"Pantsuit up," Hillary Clinton tweeted this morning. It's an imperative that will mean less fuss for Clinton supporters who want to take the order to heart, now that the Democratic presidential candidate is selling a $30 "everyday pantsuit tee," a red tee shirt printed with pantsuit lapels, a necklace and "H" broach.
Clinton's affinity for the pantsuit is well known, and she has been making jokes about her affection for pantsuits for years. On the "Late Show With David Letterman" back in 2008, when she last ran for president, she quipped, "In my White House, we'll know who wears the pantsuits.''
She's even incorporated it into her social media profile, referring to herself as a "pantsuit aficionado." On her campaign website, Clinton is also hawking throw pillows embroidered with the words, "A woman's place is in the White House," and for those too young to voice their support, parents can purchase the "H" onesie. All of the merchandise is advertised as "everyday items made by everyday Americans."
Hillary Clinton paraphernalia apparently sells on the sites of her opponents, too. Sen. Rand Paul (R-Kentucky) has an entire drop-down menu in his online campaign store devoted to anti-Hillary merchandise. Shoppers can find there a "Liberty not Hillary" eye chart that alludes to Paul's opthamological background, and Hillary's hard drive - to remind his supporters of the controversy over her use of a private email address while she was secretary of state.

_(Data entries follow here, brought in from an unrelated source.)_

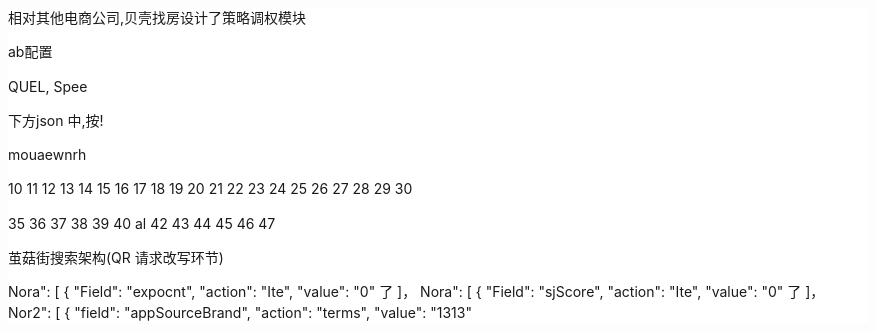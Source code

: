 相对其他电商公司,贝壳找房设计了策略调权模块

ab配置

QUEL, Spee

下方json 中,按!

mouaewnrh

10
11
12
13
14
15
16
17
18
19
20
21
22
23
24
25
26
27
28
29
30

35
36
37
38
39
40
al
42
43
44
45
46
47

茧菇街搜索架构(QR 请求改写环节)

Nora": [
{
"Field": "expocnt",
"action": "Ite",
"value": "0"
了
]，
Nora": [
{
"Field": "sjScore",
"action": "Ite",
"value": "0"
了
]，
Nor2": [
{
"field": "appSourceBrand",
"action": "terms",
"value": "1313"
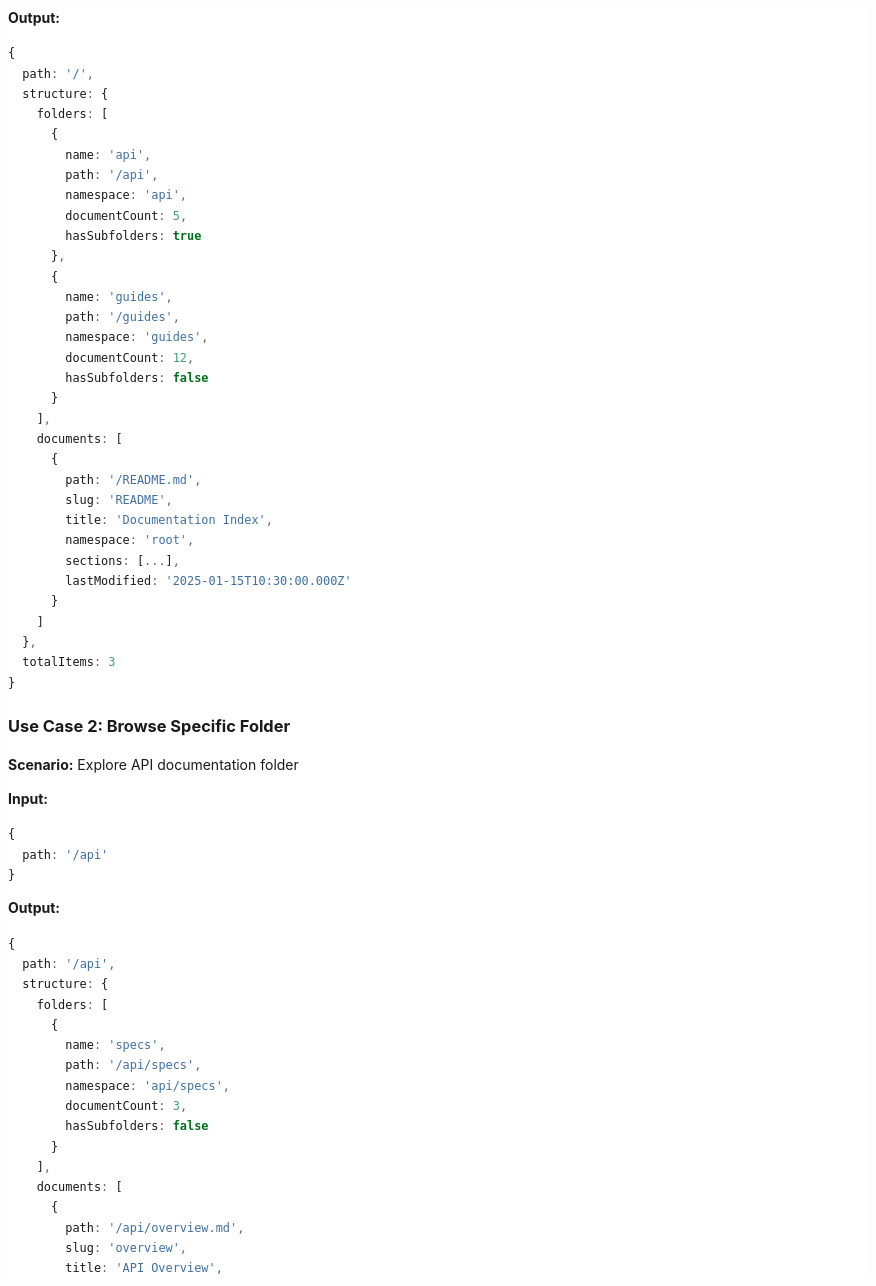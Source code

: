 **Output:**
```typescript
{
  path: '/',
  structure: {
    folders: [
      {
        name: 'api',
        path: '/api',
        namespace: 'api',
        documentCount: 5,
        hasSubfolders: true
      },
      {
        name: 'guides',
        path: '/guides',
        namespace: 'guides',
        documentCount: 12,
        hasSubfolders: false
      }
    ],
    documents: [
      {
        path: '/README.md',
        slug: 'README',
        title: 'Documentation Index',
        namespace: 'root',
        sections: [...],
        lastModified: '2025-01-15T10:30:00.000Z'
      }
    ]
  },
  totalItems: 3
}
```

### Use Case 2: Browse Specific Folder

**Scenario:** Explore API documentation folder

**Input:**
```typescript
{
  path: '/api'
}
```

**Output:**
```typescript
{
  path: '/api',
  structure: {
    folders: [
      {
        name: 'specs',
        path: '/api/specs',
        namespace: 'api/specs',
        documentCount: 3,
        hasSubfolders: false
      }
    ],
    documents: [
      {
        path: '/api/overview.md',
        slug: 'overview',
        title: 'API Overview',
```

Paul's objections to the NSA's data collection practices are the inspiration for other campaign merchandise on his site, like the $30 filibuster starter kit or the "NSA Spycam Blocker," a $15 device that clips onto the top of a laptop to block the built-in webcam. And one tee shirt that reads, "Don't drone me, Bro!" gets to the heart of his dislike for U.S. drone practices.
Sen. Ted Cruz, R-Texas, is sticking with more traditional campaign gear, like shirts and mugs emblazoned with his name and 2016, as well as tee shirts that read, "Courageous conservatives for Cruz." The online store for Sen. Marco Rubio, R-Florida, is being finalized and should be launching soon, says his communications director, Alex Conant.
Clinton's other declared opponent for the Democratic nomination, Bernie Sanders, also shows a preference for more traditional merchandising, although some of his slogans reveal a certain 1960s counterculture sensibility. In baby blue and white, his campaign decals proclaim, "Vote Bernie...you know you wanna!" or "HONK for a political revolution!"